(Items listed in a dataset)
* * * *
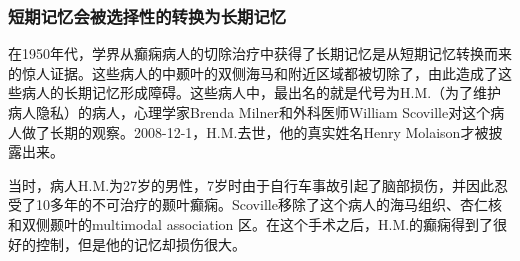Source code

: \documentclass[UTF8,nofonts]{ctexart}
\begin{document}
\subsubsection{短期记忆会被选择性的转换为长期记忆}
在1950年代，学界从癫痫病人的切除治疗中获得了长期记忆是从短期记忆转换而来的惊人证据。这些病人的中颞叶的双侧海马和附近区域都被切除了，由此造成了这些病人的长期记忆形成障碍。这些病人中，最出名的就是代号为H.M.（为了维护病人隐私）的病人，心理学家Brenda Milner和外科医师William Scoville对这个病人做了长期的观察。2008-12-1，H.M.去世，他的真实姓名Henry Molaison才被披露出来。
\par
当时，病人H.M.为27岁的男性，7岁时由于自行车事故引起了脑部损伤，并因此忍受了10多年的不可治疗的颞叶癫痫。Scoville移除了这个病人的海马组织、杏仁核和双侧颞叶的multimodal association 区。在这个手术之后，H.M.的癫痫得到了很好的控制，但是他的记忆却损伤很大。
\par
\end{document}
* * * *
AIM OF THE EXERCISE: Pictures in the records above are to be left out of an otherwise exact copy.

TASK SOLUTION:
Source code

: \documentclass[UTF8,nofonts]{ctexart}
\begin{document}
\subsubsection{短期记忆会被选择性的转换为长期记忆}
在1950年代，学界从癫痫病人的切除治疗中获得了长期记忆是从短期记忆转换而来的惊人证据。这些病人的中颞叶的双侧海马和附近区域都被切除了，由此造成了这些病人的长期记忆形成障碍。这些病人中，最出名的就是代号为H.M.（为了维护病人隐私）的病人，心理学家Brenda Milner和外科医师William Scoville对这个病人做了长期的观察。2008-12-1，H.M.去世，他的真实姓名Henry Molaison才被披露出来。
\par
当时，病人H.M.为27岁的男性，7岁时由于自行车事故引起了脑部损伤，并因此忍受了10多年的不可治疗的颞叶癫痫。Scoville移除了这个病人的海马组织、杏仁核和双侧颞叶的multimodal association 区。在这个手术之后，H.M.的癫痫得到了很好的控制，但是他的记忆却损伤很大。
\par
\end{document}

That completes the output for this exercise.